APIs fail for repo names which contain the string `.asp` - Githubissues

harness / gitness

Gitness is an Open Source developer platform with Source Control management, Continuous Integration and Continuous Delivery.

https://gitness.com

Apache License 2.0

32.14k stars 2.8k forks source link

APIs fail for repo names which contain the string `.asp` #3273

Closed sid-propelo closed 1 year ago

sid-propelo commented 1 year ago

I discovered a bug in the repos endpoint.

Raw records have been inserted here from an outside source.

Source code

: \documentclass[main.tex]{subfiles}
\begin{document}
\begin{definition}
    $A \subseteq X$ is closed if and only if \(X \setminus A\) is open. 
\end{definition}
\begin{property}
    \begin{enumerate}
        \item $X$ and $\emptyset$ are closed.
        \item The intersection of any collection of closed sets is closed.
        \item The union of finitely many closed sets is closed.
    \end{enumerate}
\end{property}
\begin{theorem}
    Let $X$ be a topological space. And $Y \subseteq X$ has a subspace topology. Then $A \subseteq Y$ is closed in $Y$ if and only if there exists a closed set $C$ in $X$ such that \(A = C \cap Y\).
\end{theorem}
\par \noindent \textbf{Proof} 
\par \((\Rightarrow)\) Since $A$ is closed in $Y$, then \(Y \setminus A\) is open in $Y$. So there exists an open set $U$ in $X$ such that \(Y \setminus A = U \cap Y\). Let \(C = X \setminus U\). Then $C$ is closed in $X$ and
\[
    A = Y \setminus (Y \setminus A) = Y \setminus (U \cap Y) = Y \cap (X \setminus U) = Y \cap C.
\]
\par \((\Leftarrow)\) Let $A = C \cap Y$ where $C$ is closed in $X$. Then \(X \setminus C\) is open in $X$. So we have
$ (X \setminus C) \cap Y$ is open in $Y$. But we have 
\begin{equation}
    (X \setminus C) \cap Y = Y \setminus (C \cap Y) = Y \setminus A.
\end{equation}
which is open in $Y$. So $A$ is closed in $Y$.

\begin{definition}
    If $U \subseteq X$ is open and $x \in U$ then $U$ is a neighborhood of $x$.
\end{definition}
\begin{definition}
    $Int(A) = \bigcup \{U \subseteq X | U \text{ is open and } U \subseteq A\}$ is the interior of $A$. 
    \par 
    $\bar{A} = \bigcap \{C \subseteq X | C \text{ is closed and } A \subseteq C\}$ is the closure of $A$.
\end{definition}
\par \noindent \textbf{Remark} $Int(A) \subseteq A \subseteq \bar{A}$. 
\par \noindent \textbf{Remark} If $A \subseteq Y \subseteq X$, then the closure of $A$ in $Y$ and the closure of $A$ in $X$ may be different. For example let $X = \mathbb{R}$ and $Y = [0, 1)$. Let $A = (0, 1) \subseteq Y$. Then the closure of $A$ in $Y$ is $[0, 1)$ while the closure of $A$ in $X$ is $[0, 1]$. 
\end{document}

If the repo name contains the string .asp this causes the request to 403. Eg: https://drone.<companyName>.com/api/repos/<ownerName>/abc.aspectj

We have a repo with the name org.aspectj and this causes issues with fetching information and build info for this repo.

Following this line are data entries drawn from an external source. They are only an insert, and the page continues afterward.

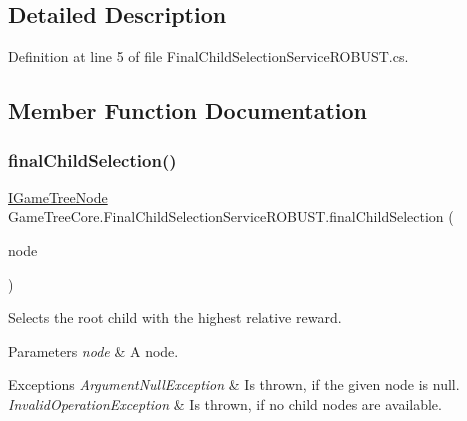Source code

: \subsection{Detailed Description}


Definition at line 5 of file Final\+Child\+Selection\+Service\+R\+O\+B\+U\+S\+T.\+cs.



\subsection{Member Function Documentation}
\mbox{\label{class_game_tree_core_1_1_final_child_selection_service_r_o_b_u_s_t_a8863618ea3c7a12f1dee3774ab62888e}} 
\subsubsection{\texorpdfstring{final\+Child\+Selection()}{finalChildSelection()}}
{\footnotesize\ttfamily \mbox{\hyperlink{interface_game_tree_core_1_1_i_game_tree_node}{I\+Game\+Tree\+Node}} Game\+Tree\+Core.\+Final\+Child\+Selection\+Service\+R\+O\+B\+U\+S\+T.\+final\+Child\+Selection (\begin{DoxyParamCaption}\item[{\mbox{\hyperlink{interface_game_tree_core_1_1_i_game_tree_node}{I\+Game\+Tree\+Node}}}]{node }\end{DoxyParamCaption})}



Selects the root child with the highest relative reward. 


\begin{DoxyParams}{Parameters}
{\em node} & A node.\\
\hline
\end{DoxyParams}

\begin{DoxyExceptions}{Exceptions}
{\em Argument\+Null\+Exception} & Is thrown, if the given node is null.\\
\hline
{\em Invalid\+Operation\+Exception} & Is thrown, if no child nodes are available.\\
\hline
\end{DoxyExceptions}


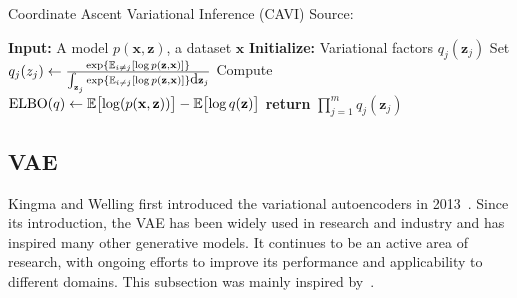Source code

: \begin{algorithm}
    \caption[CAVI algorithm]{Coordinate Ascent Variational Inference (CAVI) Source: \cite{intro-variational-blog-2019}}
    \label{alg:cavi}
    \begin{algorithmic}[1]
      \State \textbf{Input:} A model $p(\mathbf{x},\mathbf{z})$, a dataset $\mathbf{x}$
      \State \textbf{Initialize:} Variational factors $q_j(\mathbf{z}_j)$
          \State Set $q_j(z_j) \gets \frac{\exp{\operatorname{\mathbb{E}}_{i \neq j} [\log p(\mathbf{z},\mathbf{x})]}}{\int_{\mathbf{z}_j}\exp{\operatorname{\mathbb{E}}_{i \neq j} [\log p(\mathbf{z},\mathbf{x})]}\mbox{\rm d}\mathbf{z}_j}$
        \EndFor
        \State Compute $\mathrm{ELBO}(q) \gets \operatorname{\mathbb{E}} \bigl[\log(p(\mathbf{x},\mathbf{z}))\bigr] - \operatorname{\mathbb{E}} \bigl[ \log q(\mathbf{z}) \bigr]$
      \EndWhile
      \State \textbf{return} $\prod_{j=1}^m q_j(\mathbf{z}_j)$
    \end{algorithmic}
\end{algorithm}

\subsection{VAE}
\label{subsec:vaes}
Kingma and Welling first introduced the variational autoencoders in 2013~\cite{vae-original-2013}. Since its introduction, the VAE 
has been widely used in research and industry and has inspired many other generative models. It continues to be an active area of research, with 
ongoing efforts to improve its performance and applicability to different domains. This subsection was mainly inspired by~\cite{intro-vae-2019}.

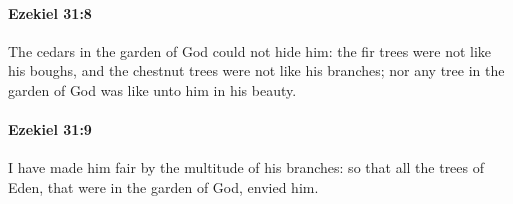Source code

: 		\paragraph{Ezekiel 31:8} %
			\label{EZEKIEL-31-8}

			The cedars in the garden of God could not hide him: the fir trees were not like his boughs, and the chestnut trees were not like his branches; nor any tree in the garden of God was like unto him in his beauty.


		\paragraph{Ezekiel 31:9} %
			\label{EZEKIEL-31-9}

			I have made him fair by the multitude of his branches: so that all the trees of Eden, that were in the garden of God, envied him.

If a repo name is not found, the api usually returns a 404. For example these calls return a 404:

https://drone.xxx.com/api/repos/ladybug/org.as
https://drone.xxx.com/api/repos/ladybug/org.asa
https://drone.xxx.com/api/repos/ladybug/org.asb
https://drone.xxx.com/api/repos/ladybug/org.asc

But these return a 403:

https://drone.xxx.com/api/repos/ladybug/org.asp
https://drone.xxx.com/api/repos/ladybug/org.aspabc
https://drone.xxx.com/api/repos/ladybug/abc.asp
https://drone.xxx.com/api/repos/ladybug/junk.aspjunk

My guess is that there's some firewall rule or other security feature that checks for any urls that contain .asp and blocks these requests.

ShruthiHubb commented 1 year ago

Hi @sid-propelo is the issue still there? can you log out and log back that would refresh the credentials?

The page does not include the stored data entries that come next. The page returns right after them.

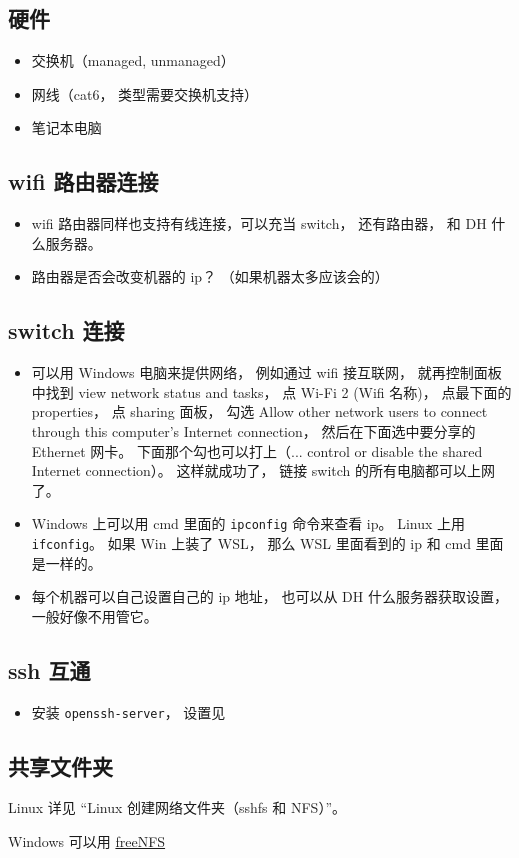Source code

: 
\begin{issues}
\issueDraft
\end{issues}

\subsection{硬件}
\begin{itemize}
\item 交换机（managed, unmanaged）
\item 网线（cat6， 类型需要交换机支持）
\item 笔记本电脑
\end{itemize}

\subsection{wifi 路由器连接}
\begin{itemize}
\item wifi 路由器同样也支持有线连接，可以充当 switch， 还有路由器， 和 DH 什么服务器。
\item 路由器是否会改变机器的 ip？ （如果机器太多应该会的）
\end{itemize}


\subsection{switch 连接}
\begin{itemize}
\item 可以用 Windows 电脑来提供网络， 例如通过 wifi 接互联网， 就再控制面板中找到 view network status and tasks， 点 Wi-Fi 2 (Wifi 名称)， 点最下面的 properties， 点 sharing 面板， 勾选 Allow other network users to connect through this computer's Internet connection， 然后在下面选中要分享的 Ethernet 网卡。 下面那个勾也可以打上（... control or disable the shared Internet connection）。 这样就成功了， 链接 switch 的所有电脑都可以上网了。
\item Windows 上可以用 cmd 里面的 \verb|ipconfig| 命令来查看 ip。 Linux 上用 \verb|ifconfig|。 如果 Win 上装了 WSL， 那么 WSL 里面看到的 ip 和 cmd 里面是一样的。
\item 每个机器可以自己设置自己的 ip 地址， 也可以从 DH 什么服务器获取设置， 一般好像不用管它。
\end{itemize}

\subsection{ssh 互通}
\begin{itemize}
\item 安装 \verb|openssh-server|， 设置见
\end{itemize}

\subsection{共享文件夹}
Linux 详见 “Linux 创建网络文件夹（sshfs 和 NFS）”。

Windows 可以用 \href{https://sourceforge.net/projects/freenfs/files/latest/download}{freeNFS}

Did you check if you have enough permissions to push?

Can you elaborate your usecase?

Thanks!

bradrydzewski commented 1 year ago

Drone does not implement any suffix rules. Here is a real world example of a vanilla Drone installation that is able to serve repositories with asp in the suffix:

Perhaps you have a reverse proxy or load balancer enforcing these rules? This seems like an upstream issue unrelated to the Drone codebase itself.